Paul Venezia got me thinking this week with his InfoWorld article, Why do we trust Google? In the article, Paul points out that generally people are reluctant to hand personal data over to a third party, unless that third party is Google. While Google has a "Don't be evil" motto, that's hardly reason to extend them trust. After all, that's exactly the motto you'd expect for an evil corporation, right? Paul rightly points out that with all the various data that Google is collecting about us, starting with search terms but then extending to location data used with Google maps on smart phones, to email, to documents, there is a lot you can know about a person if you just sift through the data and make connections. And Google has really great infrastructure to sift through that data. Should that concern us? You bet. But that said, at some point you have to start trusting service providers. The only alternative is to completely avoid using service providers at all.

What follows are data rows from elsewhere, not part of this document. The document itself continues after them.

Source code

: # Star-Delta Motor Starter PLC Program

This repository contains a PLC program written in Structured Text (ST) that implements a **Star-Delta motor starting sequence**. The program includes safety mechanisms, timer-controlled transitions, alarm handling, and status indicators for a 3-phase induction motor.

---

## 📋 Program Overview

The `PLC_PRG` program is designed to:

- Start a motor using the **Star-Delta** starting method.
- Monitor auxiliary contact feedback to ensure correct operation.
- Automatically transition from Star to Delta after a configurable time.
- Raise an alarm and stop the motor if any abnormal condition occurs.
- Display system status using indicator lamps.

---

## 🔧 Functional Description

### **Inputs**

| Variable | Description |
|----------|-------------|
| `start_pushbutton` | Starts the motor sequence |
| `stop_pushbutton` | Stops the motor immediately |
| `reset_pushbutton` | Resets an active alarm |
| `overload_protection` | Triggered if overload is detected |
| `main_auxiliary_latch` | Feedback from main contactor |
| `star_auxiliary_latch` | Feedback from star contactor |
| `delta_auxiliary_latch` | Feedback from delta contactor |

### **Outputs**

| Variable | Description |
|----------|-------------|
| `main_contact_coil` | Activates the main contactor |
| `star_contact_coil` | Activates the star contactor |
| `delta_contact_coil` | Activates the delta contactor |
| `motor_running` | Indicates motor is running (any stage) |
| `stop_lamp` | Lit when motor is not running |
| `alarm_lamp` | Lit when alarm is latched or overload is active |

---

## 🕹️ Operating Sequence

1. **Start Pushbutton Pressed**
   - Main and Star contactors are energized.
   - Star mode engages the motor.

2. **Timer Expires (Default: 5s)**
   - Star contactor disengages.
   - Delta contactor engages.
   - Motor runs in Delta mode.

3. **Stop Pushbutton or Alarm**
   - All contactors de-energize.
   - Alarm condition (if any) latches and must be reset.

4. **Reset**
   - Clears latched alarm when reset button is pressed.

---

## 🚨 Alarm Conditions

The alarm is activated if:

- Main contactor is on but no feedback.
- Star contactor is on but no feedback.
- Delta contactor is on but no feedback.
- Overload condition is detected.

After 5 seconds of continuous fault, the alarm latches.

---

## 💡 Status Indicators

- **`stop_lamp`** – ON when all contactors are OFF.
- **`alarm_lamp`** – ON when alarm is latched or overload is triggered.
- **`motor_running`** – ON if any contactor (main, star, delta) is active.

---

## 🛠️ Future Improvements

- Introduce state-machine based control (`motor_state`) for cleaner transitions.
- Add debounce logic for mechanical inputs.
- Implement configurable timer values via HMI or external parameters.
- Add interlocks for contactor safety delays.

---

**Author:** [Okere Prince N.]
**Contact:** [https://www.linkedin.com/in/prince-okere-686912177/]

For instance, the Amish culture's avoidance of many modern conveniences is not because these inventions are viewed as evil, but rather that the Amish do not want to become dependent on the outside world for their survival. Because the Amish don't fully control the electricity that would power their farms, their desire for independence requires that they avoid using it.
Richard Stallman, of GNU fame, has previously argued that computer users should not cloud computing because of the associated loss of control. In effect, Stallman is an "Amish computer user." He has always been adamant that users be able to control their computing environment, all the way down to having all the source code available to all the programs that they run, a philosophy that kicked off the GNU project and ultimately the whole open source movement.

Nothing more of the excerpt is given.